Salesforce Winter ’24 Release Notes are out. The most exciting update for Marketing Cloud Account Engagement is that prospects can soon wait in Engagement Studio programs for time intervals of less than one day.
The request to reduce Engagement Studio wait times to under one day lived in the Salesforce ideaexchange for more than six years. It amassed over 800 votes and at the end of 2021 was estimated for the Spring ’23 release. The release date was changed to Winter ’24 in February of this year and Salesforce appears to have made it happen.
Increased precision on email sends in Engagement Studio
The inability to set a prospect wait time to a few hours for an email send was a major irritant to Pardot users. This was especially true for those who had migrated from a different marketing automation system. Many came from smaller, less expensive systems and were expecting parity with what they had: flexibility to set wait times in units of hours and minutes, not days. With Pardot, instead of being able to fire off an email hours after a prospect accessed a landing page, they had just two options: hit them immediately or wait a full day. This loose time range gave marketers no leeway on when they could target a prospect who had recently engaged with a marketing asset.
Engagement studio has shorter email wait times but are they short enough?

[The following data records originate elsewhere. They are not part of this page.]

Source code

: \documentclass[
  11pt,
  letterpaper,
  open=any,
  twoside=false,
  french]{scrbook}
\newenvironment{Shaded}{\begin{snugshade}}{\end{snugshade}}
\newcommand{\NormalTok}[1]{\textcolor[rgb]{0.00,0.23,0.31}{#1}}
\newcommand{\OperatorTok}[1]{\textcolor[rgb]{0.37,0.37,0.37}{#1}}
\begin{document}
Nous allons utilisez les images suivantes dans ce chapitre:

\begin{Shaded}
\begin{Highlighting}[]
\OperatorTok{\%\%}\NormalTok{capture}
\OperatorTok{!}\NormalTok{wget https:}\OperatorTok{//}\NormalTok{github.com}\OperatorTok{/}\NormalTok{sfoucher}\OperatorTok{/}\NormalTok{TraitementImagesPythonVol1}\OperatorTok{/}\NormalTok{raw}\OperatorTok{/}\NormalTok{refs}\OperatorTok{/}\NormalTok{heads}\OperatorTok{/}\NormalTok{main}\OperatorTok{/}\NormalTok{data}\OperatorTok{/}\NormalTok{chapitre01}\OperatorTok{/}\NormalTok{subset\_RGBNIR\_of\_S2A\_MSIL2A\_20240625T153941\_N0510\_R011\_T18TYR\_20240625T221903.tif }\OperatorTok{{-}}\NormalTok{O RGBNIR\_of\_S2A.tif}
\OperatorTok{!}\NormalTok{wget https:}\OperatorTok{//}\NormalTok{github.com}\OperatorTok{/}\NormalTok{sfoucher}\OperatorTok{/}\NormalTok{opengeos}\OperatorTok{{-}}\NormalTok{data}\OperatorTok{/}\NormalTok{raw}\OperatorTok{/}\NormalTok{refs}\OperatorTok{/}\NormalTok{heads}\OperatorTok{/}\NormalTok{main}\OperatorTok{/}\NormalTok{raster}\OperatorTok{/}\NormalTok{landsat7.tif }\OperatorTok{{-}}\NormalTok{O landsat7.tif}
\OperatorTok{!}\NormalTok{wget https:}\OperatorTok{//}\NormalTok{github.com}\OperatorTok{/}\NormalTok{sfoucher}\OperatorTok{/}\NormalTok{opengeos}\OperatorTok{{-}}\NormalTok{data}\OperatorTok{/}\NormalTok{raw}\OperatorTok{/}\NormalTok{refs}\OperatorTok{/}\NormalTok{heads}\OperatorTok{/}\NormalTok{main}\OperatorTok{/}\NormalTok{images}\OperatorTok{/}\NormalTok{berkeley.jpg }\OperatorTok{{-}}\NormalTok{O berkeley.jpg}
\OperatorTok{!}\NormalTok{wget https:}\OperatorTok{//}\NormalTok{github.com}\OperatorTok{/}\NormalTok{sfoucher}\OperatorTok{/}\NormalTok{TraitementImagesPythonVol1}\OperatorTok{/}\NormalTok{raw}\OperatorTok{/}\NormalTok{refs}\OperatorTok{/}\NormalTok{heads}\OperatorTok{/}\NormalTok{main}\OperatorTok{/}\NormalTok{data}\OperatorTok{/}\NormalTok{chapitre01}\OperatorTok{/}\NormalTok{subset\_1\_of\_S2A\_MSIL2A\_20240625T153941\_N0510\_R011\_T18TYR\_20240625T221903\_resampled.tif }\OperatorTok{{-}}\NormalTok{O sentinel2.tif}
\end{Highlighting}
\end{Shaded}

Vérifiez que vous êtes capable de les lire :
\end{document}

In the upcoming release, prospects can wait in Engagement Studio program steps in hourly time increments. But there’s still some rigidity with this enhancement because the shortest period of wait time is two hours. The hourly increments run from two to eight hours and then jump back up to one day.
Is this enough marketing wiggle room? Many users had requested the ability to wait minutes, not two hours, before ushering prospects to the next step. Most of Pardot’s competitors, including the smaller guys, provide wait times in minutes.
Salesforce has essentially given users seven more options for automation time waits. The time increments may not be as granular as people would like. One smaller marketing automation system I’ve been impressed with is Brevo (formerly Sendinblue).
To my knowledge it has the most generous free and low-end packages. All its packages include automations, which they call workflows. In these workflows, contacts can wait minutes, hours, days, weeks and months. Other systems, including Marketo, MailChimp, HubSpot and Constant Contact, also have this level of granularity on wait times.
What’s the rush?
Salesforce has listened to its users and is giving them more options in Engagement Studio wait times. I suspect they’ll be updating their documentation soon to reflect this change, so I thought I’d include an excerpt of how it current reads pre-release.
Avoid zero-day waits. A zero-day wait is processed immediately, which for many actions is too fast! To make sure that prospects have time to interact with your assets, allow a wait period of at least one day.
There’s a lot of truth in this and I’d encourage folks to thoroughly evaluate their Engagement Studio or automations and determine which actions genuinely need to happen in a matter of minutes. I’m seeing an increasing amount of what I call ‘prospect fatigue.’ This where long-time prospects, who once interacted frequently with most outreach, no longer read emails. Or, even worse, they opt out entirely. In the world of ever-increasing digital stimulation it’s easy to feel overwhelmed.
If you’d like some help creating automations with the right mix of action and reflection, please feel free to reach out. We’d be happy to assist in striking that fine balance.
Update
The new wait times have been released and are available in Pardot Engagement Studio. If you try to enter a time under two hours, you will receive the message below. The word does change from plural to singular if the number 1 is entered, which is a nice feature. As the notification states, if emails are set to go out only during business hours, even if the email wait time is set to two hours, it may not be sent until the following day.